If you have lived in the same home for years, you probably have a lot of stuff stored away. However neatly packed, anything you haven’t put to good use for more than a year is probably a burden rather than a blessing. In a similar way, you likely have old stuff tucked away in the corners of your marriage. It is wonderful to dust off your great memories to reminisce and enjoy, but what about the old resentments and perceived affronts?

Forgiveness is essential to a great marriage. The longer you have lived together, the more important it is that you not accumulate resentments that tempt you to call upon them in times of disagreement. Make a vow to keep disagreements limited to the current issue. Avoid sentences that begin, “You always …” or “You never …” such as “You never remember my birthday.” If something happened long ago, forgive and forget. Even if it happened yesterday, consider granting forgiveness for your own sake as well as your partner’s. Forgiveness is especially a blessing upon the person doing the forgiving.

Let today be the day you do an emotional housecleaning of your marriage. Gather up all your old emotional baggage and put it out with the trash. Unlike your grandmother’s wedding dress, your leftover emotions are of no value to anyone. Better yet, hold a fire ceremony, either alone or with your loved one. Write each past injury on a small slip of paper and release your attachment to that emotion as you feed the paper to the cleansing fire.

What could be even better than forgiving your partner? For forgiveness to be needed, there must have been a perceived offense that triggered feelings of resentment and anger, but imagine never getting angry or resentful in the first place. Suppose you simply accepted all your partner’s actions.
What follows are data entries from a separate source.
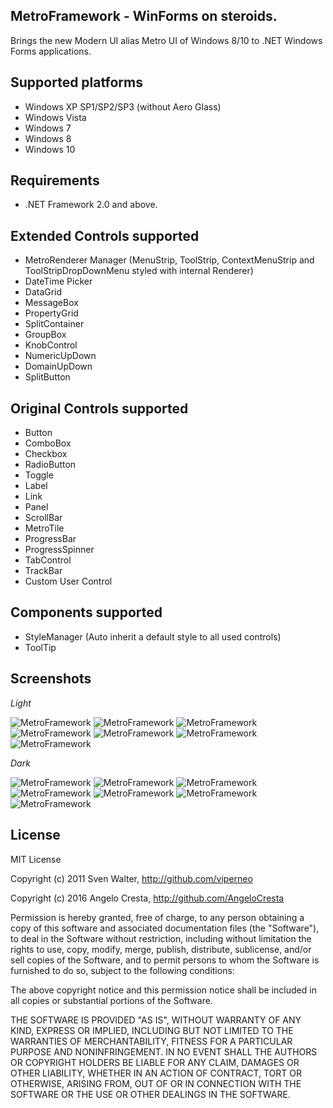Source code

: MetroFramework - WinForms on steroids.
--------------------------------------

Brings the new Modern UI alias Metro UI of Windows 8/10 to .NET Windows Forms applications. 

Supported platforms
-------------------
* Windows XP SP1/SP2/SP3 (without Aero Glass)
* Windows Vista
* Windows 7
* Windows 8
* Windows 10

Requirements
------------
* .NET Framework 2.0 and above.

Extended Controls supported
---------------------------
* MetroRenderer Manager (MenuStrip, ToolStrip, ContextMenuStrip and ToolStripDropDownMenu styled with internal Renderer)
* DateTime Picker
* DataGrid
* MessageBox
* PropertyGrid
* SplitContainer
* GroupBox
* KnobControl
* NumericUpDown
* DomainUpDown
* SplitButton

Original Controls supported
---------------------------
* Button
* ComboBox
* Checkbox
* RadioButton
* Toggle
* Label
* Link
* Panel
* ScrollBar
* MetroTile
* ProgressBar
* ProgressSpinner
* TabControl
* TrackBar
* Custom User Control

Components supported
------------------
* StyleManager (Auto inherit a default style to all used controls)
* ToolTip

Screenshots
----------

*Light*

![MetroFramework](http://i.imgur.com/8V4fbzG.png)
![MetroFramework](http://i.imgur.com/ky0tI34.png)
![MetroFramework](http://i.imgur.com/ntTPEbx.png)
![MetroFramework](http://i.imgur.com/TllPzWk.png)
![MetroFramework](http://i.imgur.com/XDAnquP.png)
![MetroFramework](http://i.imgur.com/sYYjWJr.png)
![MetroFramework](http://i.imgur.com/ETzM9la.png)

*Dark*

![MetroFramework](http://i.imgur.com/8VNGM8d.png)
![MetroFramework](http://i.imgur.com/Qe813mQ.png)
![MetroFramework](http://i.imgur.com/jZMDjeo.png)
![MetroFramework](http://i.imgur.com/RuJnarp.png)
![MetroFramework](http://i.imgur.com/uHfzZlr.png)
![MetroFramework](http://i.imgur.com/PBTqeWX.png)
![MetroFramework](http://i.imgur.com/ERTF89C.png)

License
-------

MIT License

Copyright (c) 2011 Sven Walter, http://github.com/viperneo

Copyright (c) 2016 Angelo Cresta, http://github.com/AngeloCresta

Permission is hereby granted, free of charge, to any person obtaining a copy
of this software and associated documentation files (the "Software"), to deal
in the Software without restriction, including without limitation the rights
to use, copy, modify, merge, publish, distribute, sublicense, and/or sell
copies of the Software, and to permit persons to whom the Software is
furnished to do so, subject to the following conditions:

The above copyright notice and this permission notice shall be included in all
copies or substantial portions of the Software.

THE SOFTWARE IS PROVIDED "AS IS", WITHOUT WARRANTY OF ANY KIND, EXPRESS OR
IMPLIED, INCLUDING BUT NOT LIMITED TO THE WARRANTIES OF MERCHANTABILITY,
FITNESS FOR A PARTICULAR PURPOSE AND NONINFRINGEMENT. IN NO EVENT SHALL THE
AUTHORS OR COPYRIGHT HOLDERS BE LIABLE FOR ANY CLAIM, DAMAGES OR OTHER
LIABILITY, WHETHER IN AN ACTION OF CONTRACT, TORT OR OTHERWISE, ARISING FROM,
OUT OF OR IN CONNECTION WITH THE SOFTWARE OR THE USE OR OTHER DEALINGS IN THE
SOFTWARE.
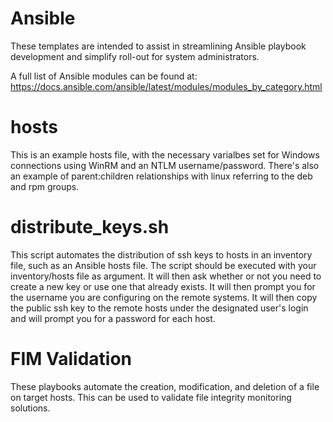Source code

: # Ansible

These templates are intended to assist in streamlining Ansible playbook development and simplify roll-out for system administrators.

A full list of Ansible modules can be found at:
https://docs.ansible.com/ansible/latest/modules/modules_by_category.html

# hosts

This is an example hosts file, with the necessary varialbes set for Windows connections using WinRM and an NTLM username/password. There's also an example of parent:children relationships with linux referring to the deb and rpm groups.

# distribute_keys.sh

This script automates the distribution of ssh keys to hosts in an inventory file, such as an Ansible hosts file. The script should be executed with your inventory/hosts file as argument. It will then ask whether or not you need to create a new key or use one that already exists. It will then prompt you for the username you are configuring on the remote systems. It will then copy the public ssh key to the remote hosts under the designated user's login and will prompt you for a password for each host.

# FIM Validation

These playbooks automate the creation, modification, and deletion of a file on target hosts. This can be used to validate file integrity monitoring solutions.
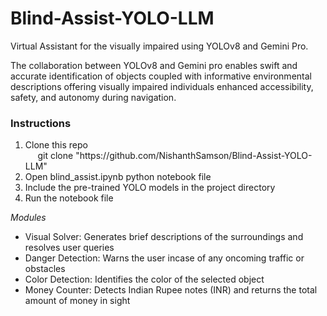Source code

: # Blind-Assist-YOLO-LLM
Virtual Assistant for the visually impaired using YOLOv8 and Gemini Pro.

The collaboration between YOLOv8 and Gemini pro enables swift and accurate identification of objects coupled with informative environmental descriptions offering visually impaired individuals enhanced accessibility, safety, and autonomy during navigation.

<h3>Instructions</h3>
<ol>
  <li>Clone this repo</li>
    &nbsp&nbsp&nbsp&nbsp git clone "https://github.com/NishanthSamson/Blind-Assist-YOLO-LLM"
  <li>Open blind_assist.ipynb python notebook file</li>
  <li>Include the pre-trained YOLO models in the project directory</li>
  <li>Run the notebook file</li>
</ol>

_Modules_
- Visual Solver: Generates brief descriptions of the surroundings and resolves user queries
- Danger Detection: Warns the user incase of any oncoming traffic or obstacles
- Color Detection: Identifies the color of the selected object
- Money Counter: Detects Indian Rupee notes (INR) and returns the total amount of money in sight
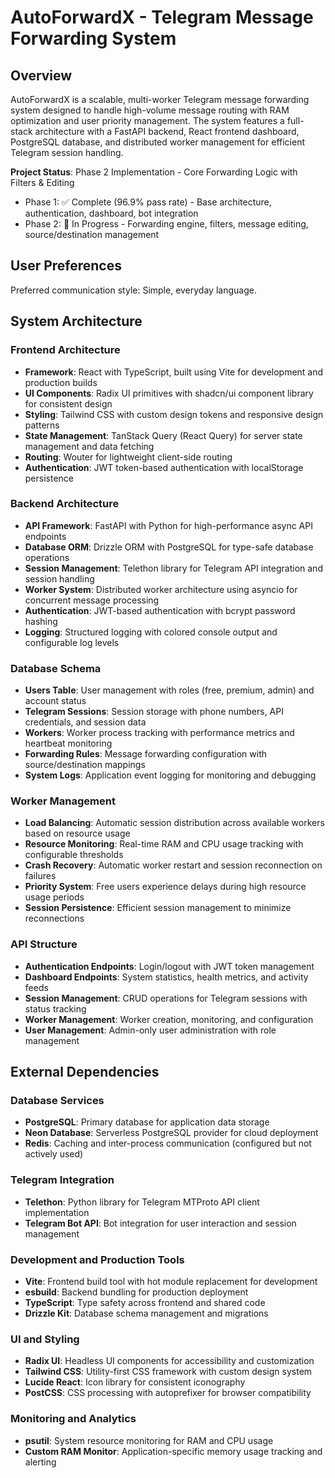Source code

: # AutoForwardX - Telegram Message Forwarding System

## Overview

AutoForwardX is a scalable, multi-worker Telegram message forwarding system designed to handle high-volume message routing with RAM optimization and user priority management. The system features a full-stack architecture with a FastAPI backend, React frontend dashboard, PostgreSQL database, and distributed worker management for efficient Telegram session handling.

**Project Status**: Phase 2 Implementation - Core Forwarding Logic with Filters & Editing
- Phase 1: ✅ Complete (96.9% pass rate) - Base architecture, authentication, dashboard, bot integration
- Phase 2: 🚧 In Progress - Forwarding engine, filters, message editing, source/destination management

## User Preferences

Preferred communication style: Simple, everyday language.

## System Architecture

### Frontend Architecture
- **Framework**: React with TypeScript, built using Vite for development and production builds
- **UI Components**: Radix UI primitives with shadcn/ui component library for consistent design
- **Styling**: Tailwind CSS with custom design tokens and responsive design patterns
- **State Management**: TanStack Query (React Query) for server state management and data fetching
- **Routing**: Wouter for lightweight client-side routing
- **Authentication**: JWT token-based authentication with localStorage persistence

### Backend Architecture
- **API Framework**: FastAPI with Python for high-performance async API endpoints
- **Database ORM**: Drizzle ORM with PostgreSQL for type-safe database operations
- **Session Management**: Telethon library for Telegram API integration and session handling
- **Worker System**: Distributed worker architecture using asyncio for concurrent message processing
- **Authentication**: JWT-based authentication with bcrypt password hashing
- **Logging**: Structured logging with colored console output and configurable log levels

### Database Schema
- **Users Table**: User management with roles (free, premium, admin) and account status
- **Telegram Sessions**: Session storage with phone numbers, API credentials, and session data
- **Workers**: Worker process tracking with performance metrics and heartbeat monitoring
- **Forwarding Rules**: Message forwarding configuration with source/destination mappings
- **System Logs**: Application event logging for monitoring and debugging

### Worker Management
- **Load Balancing**: Automatic session distribution across available workers based on resource usage
- **Resource Monitoring**: Real-time RAM and CPU usage tracking with configurable thresholds
- **Crash Recovery**: Automatic worker restart and session reconnection on failures
- **Priority System**: Free users experience delays during high resource usage periods
- **Session Persistence**: Efficient session management to minimize reconnections

### API Structure
- **Authentication Endpoints**: Login/logout with JWT token management
- **Dashboard Endpoints**: System statistics, health metrics, and activity feeds
- **Session Management**: CRUD operations for Telegram sessions with status tracking
- **Worker Management**: Worker creation, monitoring, and configuration
- **User Management**: Admin-only user administration with role management

## External Dependencies

### Database Services
- **PostgreSQL**: Primary database for application data storage
- **Neon Database**: Serverless PostgreSQL provider for cloud deployment
- **Redis**: Caching and inter-process communication (configured but not actively used)

### Telegram Integration
- **Telethon**: Python library for Telegram MTProto API client implementation
- **Telegram Bot API**: Bot integration for user interaction and session management

### Development and Production Tools
- **Vite**: Frontend build tool with hot module replacement for development
- **esbuild**: Backend bundling for production deployment
- **TypeScript**: Type safety across frontend and shared code
- **Drizzle Kit**: Database schema management and migrations

### UI and Styling
- **Radix UI**: Headless UI components for accessibility and customization
- **Tailwind CSS**: Utility-first CSS framework with custom design system
- **Lucide React**: Icon library for consistent iconography
- **PostCSS**: CSS processing with autoprefixer for browser compatibility

### Monitoring and Analytics
- **psutil**: System resource monitoring for RAM and CPU usage
- **Custom RAM Monitor**: Application-specific memory usage tracking and alerting
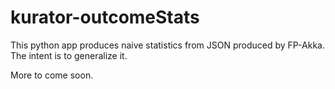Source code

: # kurator-outcomeStats
This python app produces naive statistics from JSON produced by FP-Akka. The intent is to generalize it.

More to come soon.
In the presence of acceptance, there can never be resentment or anger, and therefore no need for forgiveness.

Your reaction is likely to be, “But he did something bad. She wronged me. It’s his fault. She made me angry.” Hmmmm… Can someone really MAKE me angry? I don’t think so. We get angry when someone acts in a way that conflicts with how we prefer that they behave – nothing more.

Should you accept your partner’s behavior? If their actions are violent or threatening, certainly not. If you feel endangered or even just generally unhappy with your marriage, consider ending it. But in the context of a generally happy marriage, accepting your partner exactly as they are is a recipe for creating an even stronger and happier connection.

Consider being more acceptive of your partner’s behaviors. It is unlikely that they are intentionally aggravating you. Almost always, they are just doing what they think they should do. Try setting aside your own rules for how they should behave, and adopt a live-and-let-live attitude. Your marriage will become stronger and happier if you do.